Qu'est-ce
que "la"
Science ?
Pour le profane,
celui qui n’est pas initié, la science reste souvent ce monde froid, précis
et métallique, confondu avec celui de la technique, où se réalise chaque jour
l’impossible de la veille ...
Qu’est-ce
que la science ?
En
fait, on ne connaît pas de critères absolument définitifs qui permettraient
de séparer catégoriquement ce qui est science et ce qui ne l’est pas.
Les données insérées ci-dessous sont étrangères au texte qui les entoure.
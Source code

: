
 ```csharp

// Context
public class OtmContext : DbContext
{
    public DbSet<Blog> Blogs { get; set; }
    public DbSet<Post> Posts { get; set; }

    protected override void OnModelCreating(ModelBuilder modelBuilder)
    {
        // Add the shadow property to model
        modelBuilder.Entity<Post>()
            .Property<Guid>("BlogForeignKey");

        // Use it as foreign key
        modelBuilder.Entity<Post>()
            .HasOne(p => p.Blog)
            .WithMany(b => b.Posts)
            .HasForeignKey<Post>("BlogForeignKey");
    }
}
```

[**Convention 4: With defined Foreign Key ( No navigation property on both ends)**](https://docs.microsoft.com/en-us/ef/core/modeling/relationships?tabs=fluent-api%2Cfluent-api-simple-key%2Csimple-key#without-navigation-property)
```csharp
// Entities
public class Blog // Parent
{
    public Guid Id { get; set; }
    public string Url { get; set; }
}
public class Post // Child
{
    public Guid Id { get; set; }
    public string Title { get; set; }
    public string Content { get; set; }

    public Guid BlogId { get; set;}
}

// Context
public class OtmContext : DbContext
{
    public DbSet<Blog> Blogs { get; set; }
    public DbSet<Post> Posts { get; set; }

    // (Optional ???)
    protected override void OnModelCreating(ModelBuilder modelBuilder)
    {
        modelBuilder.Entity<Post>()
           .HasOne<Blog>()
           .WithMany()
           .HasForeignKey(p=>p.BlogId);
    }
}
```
Ainsi,
on définit couramment la médecine comme la science qui a pour but la
conservation ou le rétablissement de la santé ; or, il est contestable de
considérer que la médecine est une science au même titre que la chimie ou
l’astronomie : l’activité thérapeutique garde une certaine part d’empirisme,
d’intuition, qui fait que nombre de médecins désignent leur profession comme
un « art » au sens noble du terme . Dans le domaine des sciences
humaines ou sociales, les incertitudes sont encore plus grandes : par exemple la
psychanalyse paraît parfois ou abusivement simplificatrice dans ses interprétations,
ou insuffisamment imposée par des contrôles expérimentaux . En Histoire, on
retrouve également la même opposition : d’un côté une histoire « empiriste »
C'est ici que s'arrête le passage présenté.